By Alex Mendelsohn, Kennebunk, Maine
I vividly recall my feelings as a youngster in the mid-1950s when I heard the news report of the USSR’s launch of the world’s first artificial satellite. Brought up as a teenager with the works of Ray Bradbury, Arthur C. Clarke, Jules Verne, and other science fiction notables, my expectation was that the United States would lead the way into space. It was a shock, at my age, to learn of our defeat in this effort. Moreover, it was scary. To my adolescent way of thinking in a post-McCarthy Cold War era, it was clear to me that the Russians would dominate America from the skies.
Over the intervening years I hadn’t given much thought to the late 1950s until I read an advance copy of Walsh’s book. Then the events of my youth came back to me in a flurry. I remembered the frustration I felt over the ill-fated US attempts to launch a competing satellite. I recalled sitting in a high school classroom and listening to the Alan Shepard flight over the school’s intercom. I remembered cutting school so I could go to the John Glenn parade. I recollected the excitement of actually glimpsing a contemporary American hero as he passed before me in a ticker tape procession down Broadway.
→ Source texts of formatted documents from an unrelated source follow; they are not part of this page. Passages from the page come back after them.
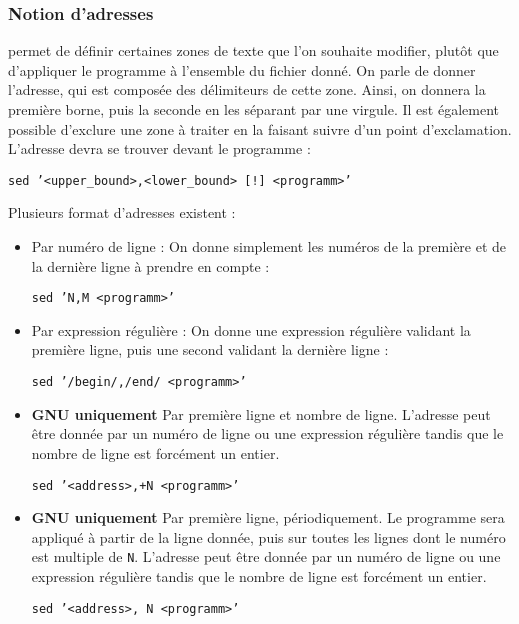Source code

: \subsubsection{Notion d'adresses}

 permet de définir certaines zones de texte que l'on souhaite modifier, plutôt que d'appliquer le programme à l'ensemble du fichier donné. On parle de donner l'adresse, qui est composée des délimiteurs de cette zone. Ainsi, on donnera la première borne, puis la seconde en les séparant par une virgule. Il est également possible d'exclure une zone à traiter en la faisant suivre d'un point d'exclamation. L'adresse devra se trouver devant le programme  : 
\begin{nscenter}
\texttt{sed '<upper_bound>,<lower_bound> [!] <programm>'}
\end{nscenter}

Plusieurs format d'adresses existent : 
\begin{itemize}
    \item Par numéro de ligne : On donne simplement les numéros de la première et de la dernière ligne à prendre en compte : 
        \begin{nscenter}
            \texttt{sed 'N,M <programm>'}
        \end{nscenter}
    \item Par expression régulière : On donne une expression régulière validant la première ligne, puis une second validant la dernière ligne :
        \begin{nscenter}
            \texttt{sed '/begin/,/end/ <programm>'}
        \end{nscenter}
    \item \textbf{GNU  uniquement} Par première ligne et nombre de ligne. L'adresse peut être donnée par un numéro de ligne ou une expression régulière tandis que le nombre de ligne est forcément un entier.
        \begin{nscenter}
            \texttt{sed '<address>,+N <programm>'}
        \end{nscenter}
    \item \textbf{GNU  uniquement} Par première ligne, périodiquement.  Le programme sera appliqué à partir de la ligne donnée, puis sur toutes les lignes dont le numéro est multiple de \texttt{N}. L'adresse peut être donnée par un numéro de ligne ou une expression régulière tandis que le nombre de ligne est forcément un entier.
        \begin{nscenter}
            \texttt{sed '<address>,~N <programm>'}
        \end{nscenter}
\end{itemize}

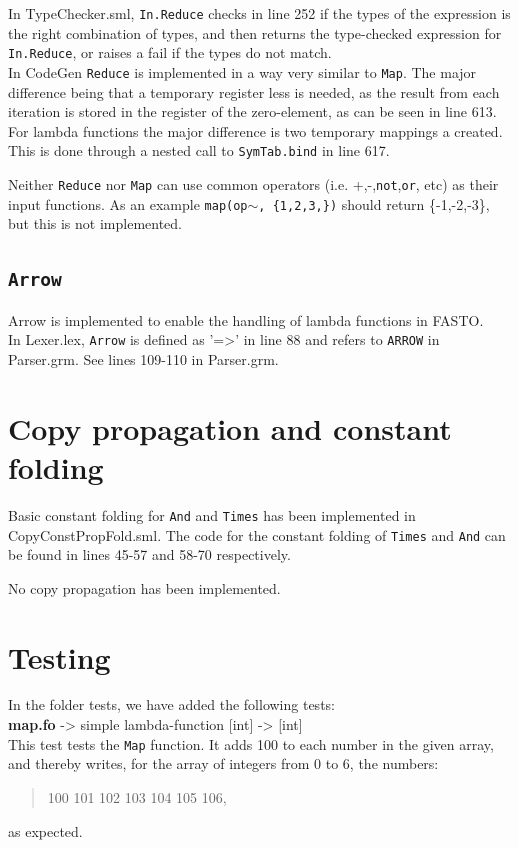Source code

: \documentclass[11pt,a4paper]{article}
\theoremstyle{plain}
\theoremstyle{definition}
\theoremstyle{remark}
\numberwithin{equation}{section}
\begin{document}
	In TypeChecker.sml, \texttt{In.Reduce} checks in line 252 if the types of the expression is the right combination of types, and then returns the type-checked expression for \texttt{In.Reduce}, or raises a fail if the types do not match.\\
	
	
	In CodeGen \texttt{Reduce} is implemented in a way very similar to \texttt{Map}. The major difference being that a temporary register less is needed, as the result from each iteration is stored in the register of the zero-element, as can be seen in line 613. For lambda functions the major difference is two temporary mappings a created. This is done through a nested call to \texttt{SymTab.bind} in line 617.
	
	Neither \texttt{Reduce} nor \texttt{Map} can use common operators (i.e. +,-,\texttt{not},\texttt{or}, etc) as their input functions. As an example \texttt{map(op$\sim$, \{1,2,3,\})} should return \{-1,-2,-3\}, but this is not implemented.
	
	\subsection{\texttt{Arrow}}
	Arrow is implemented to enable the handling of lambda functions in FASTO.\\
	In Lexer.lex, \texttt{Arrow} is defined as '=>' in line 88 and refers to \texttt{ARROW} in Parser.grm. See lines 109-110 in Parser.grm.\\
	
	
	\section{Copy propagation and constant folding}
	Basic constant folding for \texttt{And} and \texttt{Times} has been implemented in CopyConstPropFold.sml. The code for the constant folding of \texttt{Times} and \texttt{And} can be found in lines 45-57 and 58-70 respectively.
	
	No copy propagation has been implemented.
	
	
	\section{Testing}
	In the folder tests, we have added the following tests:\\
	\textbf{map.fo} -> simple lambda-function [int] -> [int]\\
	This test tests the \texttt{Map} function. It adds 100 to each number in the given array, and thereby writes, for the array of integers from 0 to 6, the numbers:
	\begin{quote}
		100 101 102 103 104 105 106,
	\end{quote}
	as expected.\\
	
\end{document}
Patrick Walsh’s book also reminds me of the black-powder rockets I tinkered with in high school. It made me remember the almost daily newspaper accounts of school kids blowing off their hands and losing their eyes. It also reminded me of the surge in interest in science and technology in those days, and how public schools across the country made student science fairs a top priority.
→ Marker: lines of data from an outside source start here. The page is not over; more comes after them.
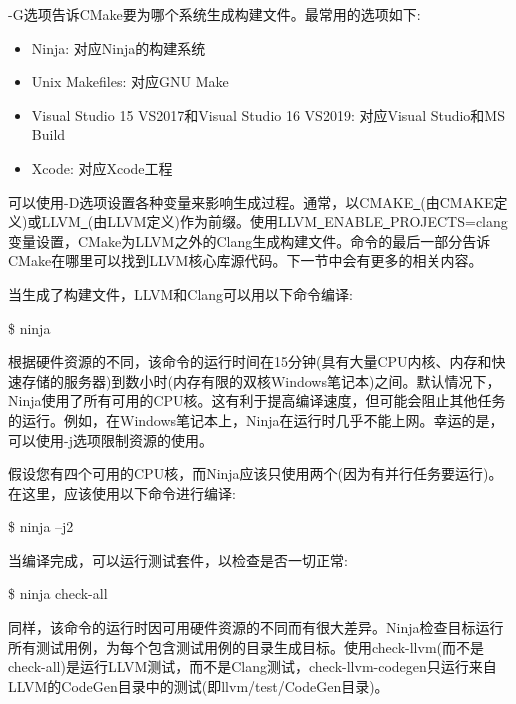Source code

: -G选项告诉CMake要为哪个系统生成构建文件。最常用的选项如下:\par

\begin{itemize}
\item Ninja: 对应Ninja的构建系统
\item Unix Makefiles: 对应GNU Make
\item Visual Studio 15 VS2017和Visual Studio 16 VS2019: 对应Visual Studio和MS Build
\item Xcode: 对应Xcode工程
\end{itemize}

可以使用-D选项设置各种变量来影响生成过程。通常，以CMAKE\underline{~}(由CMAKE定义)或LLVM\underline{~}(由LLVM定义)作为前缀。使用LLVM\underline{~}ENABLE\underline{~}PROJECTS=clang变量设置，CMake为LLVM之外的Clang生成构建文件。命令的最后一部分告诉CMake在哪里可以找到LLVM核心库源代码。下一节中会有更多的相关内容。\par

当生成了构建文件，LLVM和Clang可以用以下命令编译:\par

\begin{tcolorbox}[colback=white,colframe=black]
\$ ninja
\end{tcolorbox}

根据硬件资源的不同，该命令的运行时间在15分钟(具有大量CPU内核、内存和快速存储的服务器)到数小时(内存有限的双核Windows笔记本)之间。默认情况下，Ninja使用了所有可用的CPU核。这有利于提高编译速度，但可能会阻止其他任务的运行。例如，在Windows笔记本上，Ninja在运行时几乎不能上网。幸运的是，可以使用-j选项限制资源的使用。\par

假设您有四个可用的CPU核，而Ninja应该只使用两个(因为有并行任务要运行)。在这里，应该使用以下命令进行编译:\par

\begin{tcolorbox}[colback=white,colframe=black]
\$ ninja –j2
\end{tcolorbox}

当编译完成，可以运行测试套件，以检查是否一切正常:\par

\begin{tcolorbox}[colback=white,colframe=black]
\$ ninja check-all
\end{tcolorbox}

同样，该命令的运行时因可用硬件资源的不同而有很大差异。Ninja检查目标运行所有测试用例，为每个包含测试用例的目录生成目标。使用check-llvm(而不是check-all)是运行LLVM测试，而不是Clang测试，check-llvm-codegen只运行来自LLVM的CodeGen目录中的测试(即llvm/test/CodeGen目录)。\par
Walsh’s book cogently reminded me of how much the Space Race meant to me personally and professionally over the ensuing years too. As the competition to be first on the moon became real, I found myself working shoulder to shoulder with a motivated staff employed by a subcontractor to Grumman Aerospace Corporation. I wrote much of the liquid oxygen loading manual for the LEM. Yes, the US space program created jobs for many people in those days -- and I was one of them.
Political events of the late 1960s and the 1970s largely overshadowed the space program for me. In 1965 I was conscripted into the US Army to do battle in Vietnam. When I received my Army discharge and returned home, I enrolled in a university to earn an undergraduate diploma. However, the campus turmoil and political ferment surrounding the Vietnam war years impacted me as a civilian and a veteran. In retrospect, it was clear that domestic events of the day eclipsed many of the achievements of the US space program.
Today, as I read Echoes Among the Stars, I realize how much of this vital history passed me by, even though I was inextricably caught up in the space program over nearly a decade and a half. Patrick Walsh’s organization of the material in his book, and his attention to factual detail, brought the period to life for me as if I had never missed a beat. His work sheds light on a period of history that was obscured for many people by Cold War rhetoric and obfuscation. The events of the Vietnam era deterred attention from the Space Race. Walsh dissipates these clouds of history.
What’s more, I read his accounts of the Russian achievements and failures with new interest, especially the technical comparisons contrasting the Russian efforts with our own. I haven’t seen this treatment elsewhere, and I found it fair handed and compelling.
Although Kubrick’s classic movie “2001” and its sequel, “2010,” gave theatregoers a sci-fi view of the future, and although recent cinematic accounts such as “October Sky” and “Apollo 13” graphically portray the era of my youth (and missed segments of history for me), I found Echoes Among the Stars a tantalizing in-depth analysis of the very real events of the Space Race, space exploration, the Cosmonauts and Astronauts, and other people who made it happen.
As a technologist, I also found Patrick Walsh’s mix of historical accuracy and technical detail rewarding. He really brings Russian and American space exploration events to life. His writing style is smooth and eloquent, and I always felt a sense of excitement and positive tension while reading this book. It seems devoid of the tutorial dryness you might expect from reading other documents that summarize the era.
My feeling is that Echoes Among the Stars would make a fine focal point for a college history course covering the approximately 30 year period of the Space Race. For me, Patrick Walsh’s blend of fact and narrative brought the events -- and significantly, the people involved -- to life in a way that college students of today will be able to relate to.
Moreover, I think that although Echoes Among the Stars: A Short History of the US Space Program is an educational eye opener, it will appeal to non-scholastic readers as well. It’s illuminating and well written; Walsh’s easy-to-read style should capture those readers who lived through the decades of the Space Race -- as well as more youthful readers.
Now that the Soviet era has passed into history, I also think readers will appreciate Walsh’s observations about how the former USSR obscured and modified Russian history. In the waning days of the Mir space station, and as the international space station starts to become a reality, Walsh’s book will undoubtedly serve as a stepping stone from recent history into the events of the near future. He brings a complex and technical subject to life in a non-technical manner that would be of interest to both educators and general audiences.